§ TASK DETAILS
Which lines in the listing below contain "Computer"? Copy each of them.

§ TASK DATA
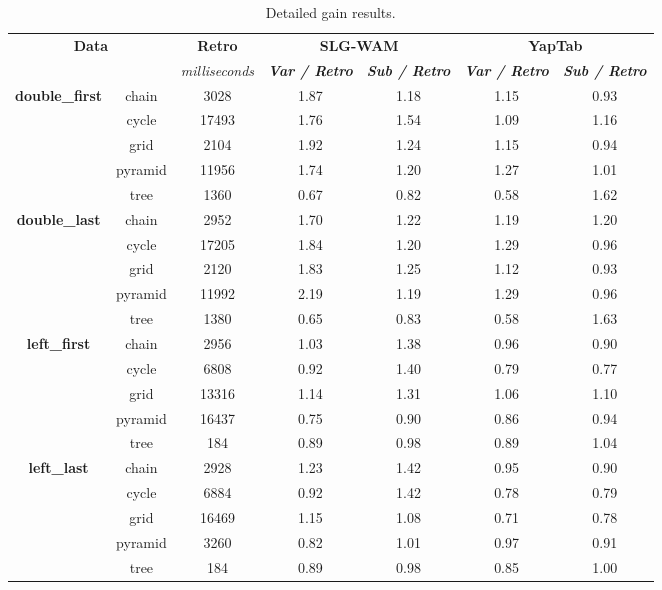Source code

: \begin{table}[ht]
\centering
\footnotesize{
  \begin{tabular}{cc|c|cc|cc}
   \hline
    \hline
    \multicolumn{2}{c|}{\multirow{2}{*}{\small{\textbf{Data}}}} & \textbf{\small{Retro}} & \multicolumn{2}{c|}{\small{\textbf{SLG-WAM}}} & \multicolumn{2}{c}{\small{\textbf{YapTab}}} \\
     \multicolumn{2}{c|}{} & \scriptsize{\textit{milliseconds}} & \textbf{\textit{\scriptsize{Var / Retro}}} & \textbf{\textit{\scriptsize{Sub / Retro}}} & \textbf{\textit{\scriptsize{Var / Retro}}} & \textbf{\textit{\scriptsize{Sub / Retro}}} \\
   \hline
   \hline

\multirow{5}{*}{\textbf{double\_first}} &  chain &  3028 &  1.87  &  1.18  &  1.15 & 0.93 \\
&  cycle &  17493 &  1.76  &  1.54  &  1.09 & 1.16 \\
&  grid &  2104 &  1.92  &  1.24  &  1.15 & 0.94 \\
&  pyramid &  11956 &  1.74  &  1.20  &  1.27 & 1.01 \\
&  tree &  1360 &  0.67  &  0.82  &  0.58 & 1.62 \\
\hline
\multirow{5}{*}{\textbf{double\_last}} &  chain &  2952 &  1.70  &  1.22  &  1.19 & 1.20 \\
&  cycle &  17205 &  1.84  &  1.20  &  1.29 & 0.96 \\
&  grid &  2120 &  1.83  &  1.25  &  1.12 & 0.93 \\
&  pyramid &  11992 &  2.19  &  1.19  &  1.29 & 0.96 \\
&  tree &  1380 &  0.65  &  0.83  &  0.58 & 1.63 \\
\hline
\multirow{5}{*}{\textbf{left\_first}} &  chain &  2956 &  1.03  &  1.38  &  0.96 & 0.90 \\
&  cycle &  6808 &  0.92  &  1.40  &  0.79 & 0.77 \\
&  grid &  13316 &  1.14  &  1.31  &  1.06 & 1.10 \\
&  pyramid &  16437 &  0.75  &  0.90  &  0.86 & 0.94 \\
&  tree &  184 &  0.89  &  0.98  &  0.89 & 1.04 \\
\hline
\multirow{5}{*}{\textbf{left\_last}} &  chain &  2928 &  1.23  &  1.42  &  0.95 & 0.90 \\
&  cycle &  6884 &  0.92  &  1.42  &  0.78 & 0.79 \\
&  grid &  16469 &  1.15  &  1.08  &  0.71 & 0.78 \\
&  pyramid &  3260 &  0.82  &  1.01  &  0.97 & 0.91 \\
&  tree &  184 &  0.89  &  0.98  &  0.85 & 1.00 \\
\hline
\hline
\end{tabular}
}
\caption{Detailed gain results.}
\label{tbl:results_detail_gain_tst}
\end{table}
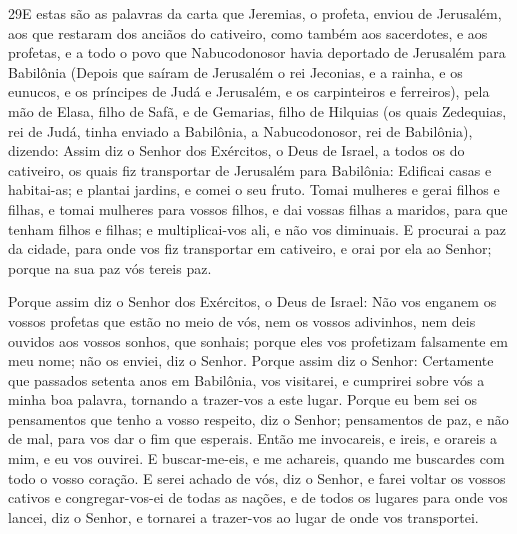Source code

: \medskip

\lettrine{29} E estas são as palavras da carta que Jeremias, o
profeta, enviou de Jerusalém, aos que restaram dos anciãos do
cativeiro, como também aos sacerdotes, e aos profetas, e a todo o
povo que Nabucodonosor havia deportado de Jerusalém para Babilônia
 (Depois que saíram de Jerusalém o rei Jeconias, e a rainha, e os
eunucos, e os príncipes de Judá e Jerusalém, e os carpinteiros e
ferreiros), pela mão de Elasa, filho de Safã, e de Gemarias,
filho de Hilquias (os quais Zedequias, rei de Judá, tinha enviado a
Babilônia, a Nabucodonosor, rei de Babilônia), dizendo: Assim
diz o Senhor dos Exércitos, o Deus de Israel, a todos os do
cativeiro, os quais fiz transportar de Jerusalém para Babilônia:
Edificai casas e habitai-as; e plantai jardins, e comei o seu
fruto. Tomai mulheres e gerai filhos e filhas, e tomai mulheres
para vossos filhos, e dai vossas filhas a maridos, para que tenham
filhos e filhas; e multiplicai-vos ali, e não vos diminuais. E
procurai a paz da cidade, para onde vos fiz transportar em
cativeiro, e orai por ela ao Senhor; porque na sua paz vós tereis
paz.

Porque assim diz o Senhor dos Exércitos, o Deus de Israel: Não vos
enganem os vossos profetas que estão no meio de vós, nem os vossos
adivinhos, nem deis ouvidos aos vossos sonhos, que sonhais;
porque eles vos profetizam falsamente em meu nome; não os
enviei, diz o Senhor. Porque assim diz o Senhor: Certamente
que passados setenta anos em Babilônia, vos visitarei, e cumprirei
sobre vós a minha boa palavra, tornando a trazer-vos a este lugar.
Porque eu bem sei os pensamentos que tenho a vosso respeito,
diz o Senhor; pensamentos de paz, e não de mal, para vos dar o fim
que esperais. Então me invocareis, e ireis, e orareis a mim,
e eu vos ouvirei. E buscar-me-eis, e me achareis, quando me
buscardes com todo o vosso coração. E serei achado de vós,
diz o Senhor, e farei voltar os vossos cativos e congregar-vos-ei de
todas as nações, e de todos os lugares para onde vos lancei, diz o
Senhor, e tornarei a trazer-vos ao lugar de onde vos transportei.

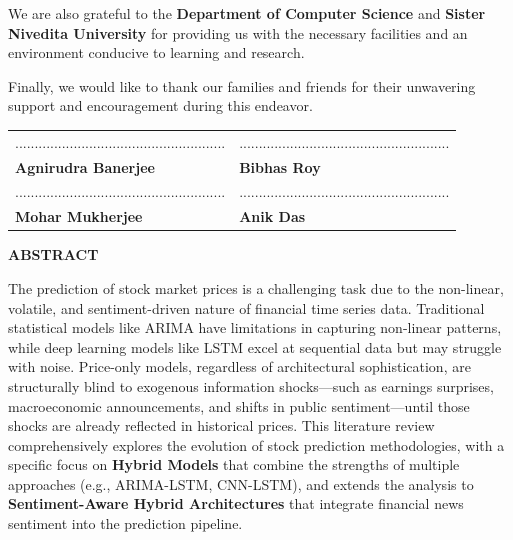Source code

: \documentclass[12pt,a4paper]{article}
\begin{document}
\vspace{0.5cm}
\noindent We are also grateful to the \textbf{Department of Computer Science} and \textbf{Sister Nivedita University} for providing us with the necessary facilities and an environment conducive to learning and research.

\vspace{0.5cm}
\noindent Finally, we would like to thank our families and friends for their unwavering support and encouragement during this endeavor.

\vspace{2cm}
\vspace{2cm}
\begin{table}[h]
    \centering
    \begin{tabular}{p{6cm} p{6cm}}
        ...................................................... & ...................................................... \\
        \textbf{Agnirudra Banerjee} & \textbf{Bibhas Roy} \\[1cm]
        
        ...................................................... & ...................................................... \\
        \textbf{Mohar Mukherjee} & \textbf{Anik Das} \\
    \end{tabular}
\end{table}

\newpage

\begin{center}
    \vspace*{1cm}
    {\Large \bfseries \color{titlecolor} ABSTRACT}
    \vspace{1cm}
\end{center}

\noindent The prediction of stock market prices is a challenging task due to the non-linear, volatile, and sentiment-driven nature of financial time series data. Traditional statistical models like ARIMA have limitations in capturing non-linear patterns, while deep learning models like LSTM excel at sequential data but may struggle with noise. Price-only models, regardless of architectural sophistication, are structurally blind to exogenous information shocks---such as earnings surprises, macroeconomic announcements, and shifts in public sentiment---until those shocks are already reflected in historical prices. This literature review comprehensively explores the evolution of stock prediction methodologies, with a specific focus on \textbf{Hybrid Models} that combine the strengths of multiple approaches (e.g., ARIMA-LSTM, CNN-LSTM), and extends the analysis to \textbf{Sentiment-Aware Hybrid Architectures} that integrate financial news sentiment into the prediction pipeline.
\end{document}
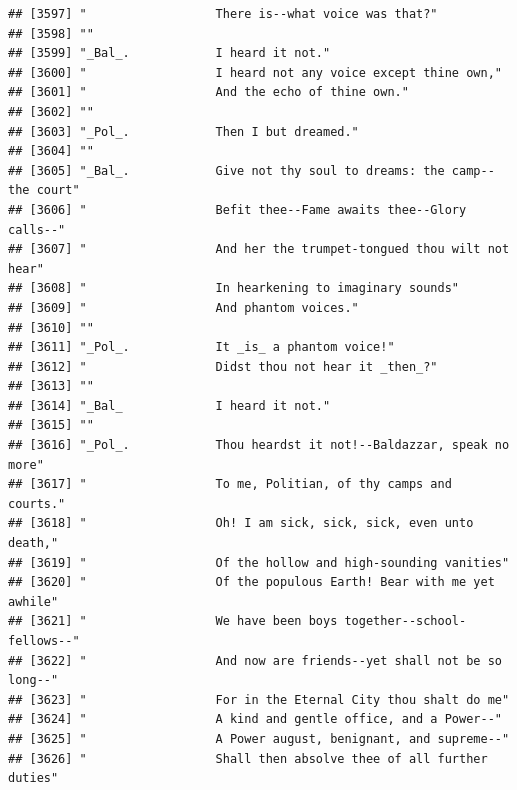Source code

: \documentclass{article}\usepackage[]{graphicx}\usepackage[]{color}
\makeatletter
\newenvironment{kframe}{%
 \def\at@end@of@kframe{}%
 \ifinner\ifhmode%
  \def\at@end@of@kframe{\end{minipage}}%
  \begin{minipage}{\columnwidth}%
 \fi\fi%
 \def\FrameCommand##1{\hskip\@totalleftmargin \hskip-\fboxsep
 \colorbox{shadecolor}{##1}\hskip-\fboxsep
     \hskip-\linewidth \hskip-\@totalleftmargin \hskip\columnwidth}%
 \MakeFramed {\advance\hsize-\width
   \@totalleftmargin\z@ \linewidth\hsize
   \@setminipage}}%
 {\par\unskip\endMakeFramed%
 \at@end@of@kframe}
\newenvironment{knitrout}{}{} %
\makeatother
\begin{document}
\begin{knitrout}
\begin{kframe}
\begin{verbatim}
## [3597] "                  There is--what voice was that?"                            
## [3598] ""                                                                            
## [3599] "_Bal_.            I heard it not."                                           
## [3600] "                  I heard not any voice except thine own,"                   
## [3601] "                  And the echo of thine own."                                
## [3602] ""                                                                            
## [3603] "_Pol_.            Then I but dreamed."                                       
## [3604] ""                                                                            
## [3605] "_Bal_.            Give not thy soul to dreams: the camp--the court"          
## [3606] "                  Befit thee--Fame awaits thee--Glory calls--"               
## [3607] "                  And her the trumpet-tongued thou wilt not hear"            
## [3608] "                  In hearkening to imaginary sounds"                         
## [3609] "                  And phantom voices."                                       
## [3610] ""                                                                            
## [3611] "_Pol_.            It _is_ a phantom voice!"                                  
## [3612] "                  Didst thou not hear it _then_?"                            
## [3613] ""                                                                            
## [3614] "_Bal_             I heard it not."                                           
## [3615] ""                                                                            
## [3616] "_Pol_.            Thou heardst it not!--Baldazzar, speak no more"            
## [3617] "                  To me, Politian, of thy camps and courts."                 
## [3618] "                  Oh! I am sick, sick, sick, even unto death,"               
## [3619] "                  Of the hollow and high-sounding vanities"                  
## [3620] "                  Of the populous Earth! Bear with me yet awhile"            
## [3621] "                  We have been boys together--school-fellows--"              
## [3622] "                  And now are friends--yet shall not be so long--"           
## [3623] "                  For in the Eternal City thou shalt do me"                  
## [3624] "                  A kind and gentle office, and a Power--"                   
## [3625] "                  A Power august, benignant, and supreme--"                  
## [3626] "                  Shall then absolve thee of all further duties"             

\end{verbatim}
\end{kframe}
\end{knitrout}
\end{document}
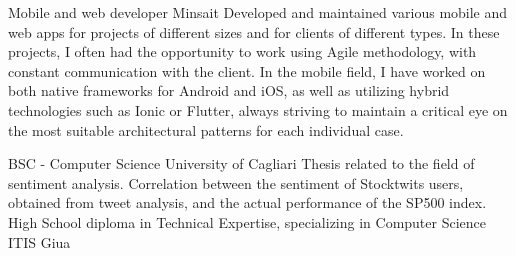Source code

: \documentclass[
	a4paper,
]{fortysecondscv}
\begin{document}
\makefrontsidebar

\begin{cvtable}[2.3]
        {Mobile and web developer}
        {Minsait}
        {Developed and maintained various mobile and web apps for projects of different sizes and for clients of different types. In these projects, I often had the opportunity to work using Agile methodology, with constant communication with the client. In the mobile field, I have worked on both native frameworks for Android and iOS, as well as utilizing hybrid technologies such as Ionic or Flutter, always striving to maintain a critical eye on the most suitable architectural patterns for each individual case.}
\end{cvtable}


\begin{cvtable}[3]
        {BSC - Computer Science}
        {University of Cagliari}
        {Thesis related to the field of sentiment analysis. Correlation between the sentiment of Stocktwits users, obtained from tweet analysis, and the actual performance of the SP500 index.}
        {High School diploma in Technical Expertise, specializing in Computer Science}
        {ITIS Giua}
        {\\}
\end{cvtable}
\end{document}
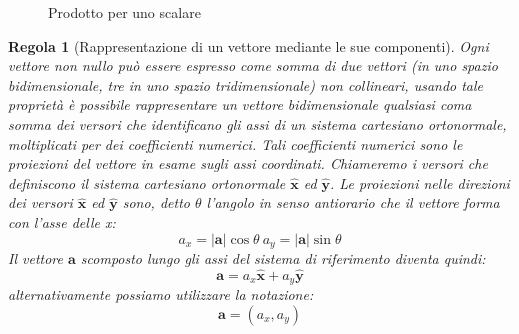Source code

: \documentclass[a4paper,10pt,oneside]{article}
\newtheorem{regola}{Regola}
\begin{document}
\begin{figure}[H]
\centering
\caption{Prodotto per uno scalare}
\end{figure}
\begin{regola} [Rappresentazione di un vettore mediante le sue componenti]
 Ogni vettore non nullo può essere espresso come somma di due vettori (in uno spazio bidimensionale, tre in uno spazio tridimensionale) non collineari, usando tale proprietà è possibile rappresentare un vettore bidimensionale qualsiasi coma somma dei versori che identificano gli assi di un sistema cartesiano ortonormale, moltiplicati per dei coefficienti numerici. Tali coefficienti numerici sono le proiezioni del vettore in esame sugli assi coordinati. Chiameremo i versori che definiscono il sistema cartesiano ortonormale  $\hat{\mathbf{x}}$ ed $\hat{\mathbf{y}}$. Le proiezioni nelle direzioni dei versori $\hat{\mathbf{x}}$ ed $\hat{\mathbf{y}}$ sono, detto $\theta$ l'angolo in senso antiorario che il vettore forma con l'asse delle x:
\begin{equation*}
 a_x=|\mathbf{a}|\cos\theta\ a_y=|\mathbf{a}|\sin\theta
\end{equation*}
Il vettore $\mathbf{a}$ scomposto lungo gli assi del sistema di riferimento diventa quindi:
\begin{equation*}
 \mathbf{a}=a_x\hat{\mathbf{x}}+a_y\hat{\mathbf{y}}
\end{equation*}
alternativamente possiamo utilizzare la notazione:
\begin{equation*}
 \mathbf{a}=(a_x,a_y)
\end{equation*}
\end{regola}
\end{document}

§ RESULT BELOW
\noindent We are also grateful to the \textbf{Department of Computer Science} and \textbf{Sister Nivedita University} for providing us with the necessary facilities and an environment conducive to learning and research.
        {BSC - Computer Science}
        {High School diploma in Technical Expertise, specializing in Computer Science}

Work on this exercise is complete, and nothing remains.